=== Section Start ===
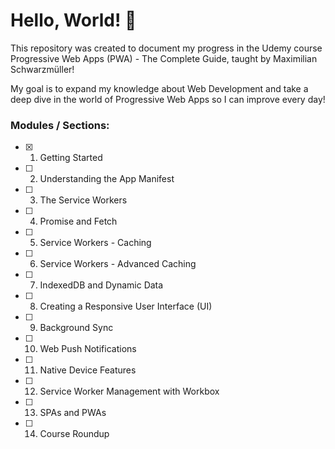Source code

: # Hello, World! 👋

This repository was created to document my progress in the Udemy course Progressive Web Apps (PWA) - The Complete Guide, taught by Maximilian Schwarzmüller!

My goal is to expand my knowledge about Web Development and take a deep dive in the world of Progressive Web Apps so I can improve every day!

### Modules / Sections:
- [x] 1. Getting Started
- [ ] 2. Understanding the App Manifest
- [ ] 3. The Service Workers
- [ ] 4. Promise and Fetch
- [ ] 5. Service Workers - Caching
- [ ] 6. Service Workers - Advanced Caching
- [ ] 7. IndexedDB and Dynamic Data
- [ ] 8. Creating a Responsive User Interface (UI)
- [ ] 9. Background Sync
- [ ] 10. Web Push Notifications
- [ ] 11. Native Device Features
- [ ] 12. Service Worker Management with Workbox
- [ ] 13. SPAs and PWAs
- [ ] 14. Course Roundup

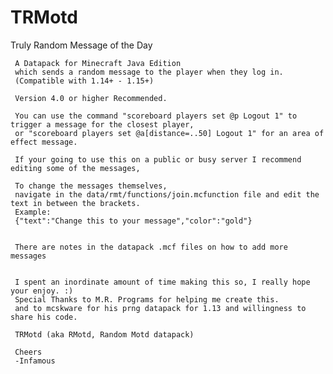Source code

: # TRMotd
Truly Random Message of the Day

     A Datapack for Minecraft Java Edition
     which sends a random message to the player when they log in.
     (Compatible with 1.14+ - 1.15+)

     Version 4.0 or higher Recommended.

     You can use the command "scoreboard players set @p Logout 1" to trigger a message for the closest player,
     or "scoreboard players set @a[distance=..50] Logout 1" for an area of effect message.

     If your going to use this on a public or busy server I recommend editing some of the messages,

     To change the messages themselves, 
     navigate in the data/rmt/functions/join.mcfunction file and edit the text in between the brackets.
     Example:
     {"text":"Change this to your message","color":"gold"}


     There are notes in the datapack .mcf files on how to add more messages


     I spent an inordinate amount of time making this so, I really hope your enjoy. :)
     Special Thanks to M.R. Programs for helping me create this.
     and to mcskware for his prng datapack for 1.13 and willingness to share his code.

     TRMotd (aka RMotd, Random Motd datapack)

     Cheers 
     -Infamous 
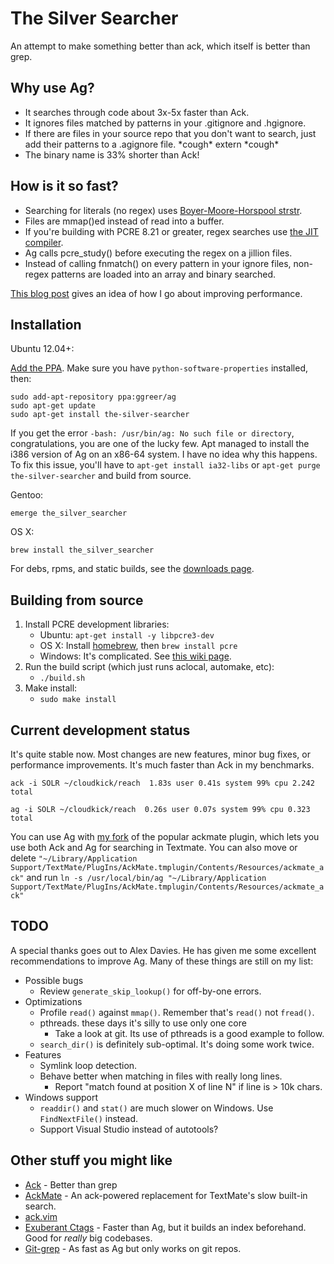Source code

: # The Silver Searcher #

An attempt to make something better than ack, which itself is better than grep.

## Why use Ag? ##

* It searches through code about 3x-5x faster than Ack.
* It ignores files matched by patterns in your .gitignore and .hgignore.
* If there are files in your source repo that you don't want to search, just add their patterns to a .agignore file. \*cough\* extern \*cough\*
* The binary name is 33% shorter than Ack!

## How is it so fast? ##

* Searching for literals (no regex) uses [Boyer-Moore-Horspool strstr](http://en.wikipedia.org/wiki/Boyer%E2%80%93Moore%E2%80%93Horspool_algorithm).
* Files are mmap()ed instead of read into a buffer.
* If you're building with PCRE 8.21 or greater, regex searches use [the JIT compiler](http://sljit.sourceforge.net/pcre.html).
* Ag calls pcre_study() before executing the regex on a jillion files.
* Instead of calling fnmatch() on every pattern in your ignore files, non-regex patterns are loaded into an array and binary searched.

[This blog post](http://geoff.greer.fm/2012/01/23/making-programs-faster-profiling/) gives an idea of how I go about improving performance.

## Installation ##

Ubuntu 12.04+:

[Add the PPA](https://help.ubuntu.com/community/Repositories/Ubuntu#Adding_PPAs). Make sure you have `python-software-properties` installed, then:

    sudo add-apt-repository ppa:ggreer/ag
    sudo apt-get update
    sudo apt-get install the-silver-searcher

If you get the error `-bash: /usr/bin/ag: No such file or directory`, congratulations, you are one of the lucky few. Apt managed to install the i386 version of Ag on an x86-64 system. I have no idea why this happens. To fix this issue, you'll have to `apt-get install ia32-libs` or `apt-get purge the-silver-searcher` and build from source.

Gentoo:

    emerge the_silver_searcher

OS X:

    brew install the_silver_searcher

For debs, rpms, and static builds, see the [downloads page](https://github.com/ggreer/the_silver_searcher/downloads).

## Building from source ##

1. Install PCRE development libraries:
    * Ubuntu: `apt-get install -y libpcre3-dev`
    * OS X: Install [homebrew](http://mxcl.github.com/homebrew/), then `brew install pcre`
    * Windows: It's complicated. See [this wiki page](https://github.com/ggreer/the_silver_searcher/wiki/Windows).
2. Run the build script (which just runs aclocal, automake, etc):
    * `./build.sh`
3. Make install:
    * `sudo make install`

## Current development status ##

It's quite stable now. Most changes are new features, minor bug fixes, or performance improvements. It's much faster than Ack in my benchmarks.

    ack -i SOLR ~/cloudkick/reach  1.83s user 0.41s system 99% cpu 2.242 total

    ag -i SOLR ~/cloudkick/reach  0.26s user 0.07s system 99% cpu 0.323 total

You can use Ag with [my fork](https://github.com/ggreer/AckMate) of the popular ackmate plugin, which lets you use both Ack and Ag for searching in Textmate. You can also move or delete `"~/Library/Application Support/TextMate/PlugIns/AckMate.tmplugin/Contents/Resources/ackmate_ack"` and run `ln -s /usr/local/bin/ag "~/Library/Application Support/TextMate/PlugIns/AckMate.tmplugin/Contents/Resources/ackmate_ack"`

## TODO ##
A special thanks goes out to Alex Davies. He has given me some excellent recommendations to improve Ag. Many of these things are still on my list:

* Possible bugs
  * Review `generate_skip_lookup()` for off-by-one errors.
* Optimizations
  * Profile `read()` against `mmap()`. Remember that's `read()` not `fread()`.
  * pthreads. these days it's silly to use only one core
    * Take a look at git. Its use of pthreads is a good example to follow.
  * `search_dir()` is definitely sub-optimal. It's doing some work twice.
* Features
  * Symlink loop detection.
  * Behave better when matching in files with really long lines.
    * Report "match found at position X of line N" if line is > 10k chars.
* Windows support
  * `readdir()` and `stat()` are much slower on Windows. Use `FindNextFile()` instead.
  * Support Visual Studio instead of autotools?


## Other stuff you might like ##
* [Ack](https://github.com/petdance/ack) - Better than grep
* [AckMate](https://github.com/protocool/AckMate) - An ack-powered replacement for TextMate's slow built-in search.
* [ack.vim](https://github.com/mileszs/ack.vim)
* [Exuberant Ctags](http://ctags.sourceforge.net/) - Faster than Ag, but it builds an index beforehand. Good for *really* big codebases.
* [Git-grep](http://git-scm.com/docs/git-grep) - As fast as Ag but only works on git repos.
=== Section End ===
The job is to return the listing above exactly, minus its pictures.

**ANSWER TO THE PROBLEM**
Source code

: # Hello, World! 👋

This repository was created to document my progress in the Udemy course Progressive Web Apps (PWA) - The Complete Guide, taught by Maximilian Schwarzmüller!

My goal is to expand my knowledge about Web Development and take a deep dive in the world of Progressive Web Apps so I can improve every day!

### Modules / Sections:
- [x] 1. Getting Started
- [ ] 2. Understanding the App Manifest
- [ ] 3. The Service Workers
- [ ] 4. Promise and Fetch
- [ ] 5. Service Workers - Caching
- [ ] 6. Service Workers - Advanced Caching
- [ ] 7. IndexedDB and Dynamic Data
- [ ] 8. Creating a Responsive User Interface (UI)
- [ ] 9. Background Sync
- [ ] 10. Web Push Notifications
- [ ] 11. Native Device Features
- [ ] 12. Service Worker Management with Workbox
- [ ] 13. SPAs and PWAs
- [ ] 14. Course Roundup

Source code

: # TRMotd
Truly Random Message of the Day

     A Datapack for Minecraft Java Edition
     which sends a random message to the player when they log in.
     (Compatible with 1.14+ - 1.15+)

     Version 4.0 or higher Recommended.

     You can use the command "scoreboard players set @p Logout 1" to trigger a message for the closest player,
     or "scoreboard players set @a[distance=..50] Logout 1" for an area of effect message.

     If your going to use this on a public or busy server I recommend editing some of the messages,

     To change the messages themselves, 
     navigate in the data/rmt/functions/join.mcfunction file and edit the text in between the brackets.
     Example:
     {"text":"Change this to your message","color":"gold"}


     There are notes in the datapack .mcf files on how to add more messages


     I spent an inordinate amount of time making this so, I really hope your enjoy. :)
     Special Thanks to M.R. Programs for helping me create this.
     and to mcskware for his prng datapack for 1.13 and willingness to share his code.

     TRMotd (aka RMotd, Random Motd datapack)

     Cheers 
     -Infamous 
Source code

: # The Silver Searcher #

An attempt to make something better than ack, which itself is better than grep.

## Why use Ag? ##

* It searches through code about 3x-5x faster than Ack.
* It ignores files matched by patterns in your .gitignore and .hgignore.
* If there are files in your source repo that you don't want to search, just add their patterns to a .agignore file. \*cough\* extern \*cough\*
* The binary name is 33% shorter than Ack!

## How is it so fast? ##

* Searching for literals (no regex) uses [Boyer-Moore-Horspool strstr](http://en.wikipedia.org/wiki/Boyer%E2%80%93Moore%E2%80%93Horspool_algorithm).
* Files are mmap()ed instead of read into a buffer.
* If you're building with PCRE 8.21 or greater, regex searches use [the JIT compiler](http://sljit.sourceforge.net/pcre.html).
* Ag calls pcre_study() before executing the regex on a jillion files.
* Instead of calling fnmatch() on every pattern in your ignore files, non-regex patterns are loaded into an array and binary searched.

[This blog post](http://geoff.greer.fm/2012/01/23/making-programs-faster-profiling/) gives an idea of how I go about improving performance.

## Installation ##

Ubuntu 12.04+:

[Add the PPA](https://help.ubuntu.com/community/Repositories/Ubuntu#Adding_PPAs). Make sure you have `python-software-properties` installed, then:

    sudo add-apt-repository ppa:ggreer/ag
    sudo apt-get update
    sudo apt-get install the-silver-searcher

If you get the error `-bash: /usr/bin/ag: No such file or directory`, congratulations, you are one of the lucky few. Apt managed to install the i386 version of Ag on an x86-64 system. I have no idea why this happens. To fix this issue, you'll have to `apt-get install ia32-libs` or `apt-get purge the-silver-searcher` and build from source.

Gentoo:

    emerge the_silver_searcher

OS X:

    brew install the_silver_searcher

For debs, rpms, and static builds, see the [downloads page](https://github.com/ggreer/the_silver_searcher/downloads).

## Building from source ##

1. Install PCRE development libraries:
    * Ubuntu: `apt-get install -y libpcre3-dev`
    * OS X: Install [homebrew](http://mxcl.github.com/homebrew/), then `brew install pcre`
    * Windows: It's complicated. See [this wiki page](https://github.com/ggreer/the_silver_searcher/wiki/Windows).
2. Run the build script (which just runs aclocal, automake, etc):
    * `./build.sh`
3. Make install:
    * `sudo make install`

## Current development status ##

It's quite stable now. Most changes are new features, minor bug fixes, or performance improvements. It's much faster than Ack in my benchmarks.

    ack -i SOLR ~/cloudkick/reach  1.83s user 0.41s system 99% cpu 2.242 total

    ag -i SOLR ~/cloudkick/reach  0.26s user 0.07s system 99% cpu 0.323 total

You can use Ag with [my fork](https://github.com/ggreer/AckMate) of the popular ackmate plugin, which lets you use both Ack and Ag for searching in Textmate. You can also move or delete `"~/Library/Application Support/TextMate/PlugIns/AckMate.tmplugin/Contents/Resources/ackmate_ack"` and run `ln -s /usr/local/bin/ag "~/Library/Application Support/TextMate/PlugIns/AckMate.tmplugin/Contents/Resources/ackmate_ack"`

## TODO ##
A special thanks goes out to Alex Davies. He has given me some excellent recommendations to improve Ag. Many of these things are still on my list:

* Possible bugs
  * Review `generate_skip_lookup()` for off-by-one errors.
* Optimizations
  * Profile `read()` against `mmap()`. Remember that's `read()` not `fread()`.
  * pthreads. these days it's silly to use only one core
    * Take a look at git. Its use of pthreads is a good example to follow.
  * `search_dir()` is definitely sub-optimal. It's doing some work twice.
* Features
  * Symlink loop detection.
  * Behave better when matching in files with really long lines.
    * Report "match found at position X of line N" if line is > 10k chars.
* Windows support
  * `readdir()` and `stat()` are much slower on Windows. Use `FindNextFile()` instead.
  * Support Visual Studio instead of autotools?


## Other stuff you might like ##
* [Ack](https://github.com/petdance/ack) - Better than grep
* [AckMate](https://github.com/protocool/AckMate) - An ack-powered replacement for TextMate's slow built-in search.
* [ack.vim](https://github.com/mileszs/ack.vim)
* [Exuberant Ctags](http://ctags.sourceforge.net/) - Faster than Ag, but it builds an index beforehand. Good for *really* big codebases.
* [Git-grep](http://git-scm.com/docs/git-grep) - As fast as Ag but only works on git repos.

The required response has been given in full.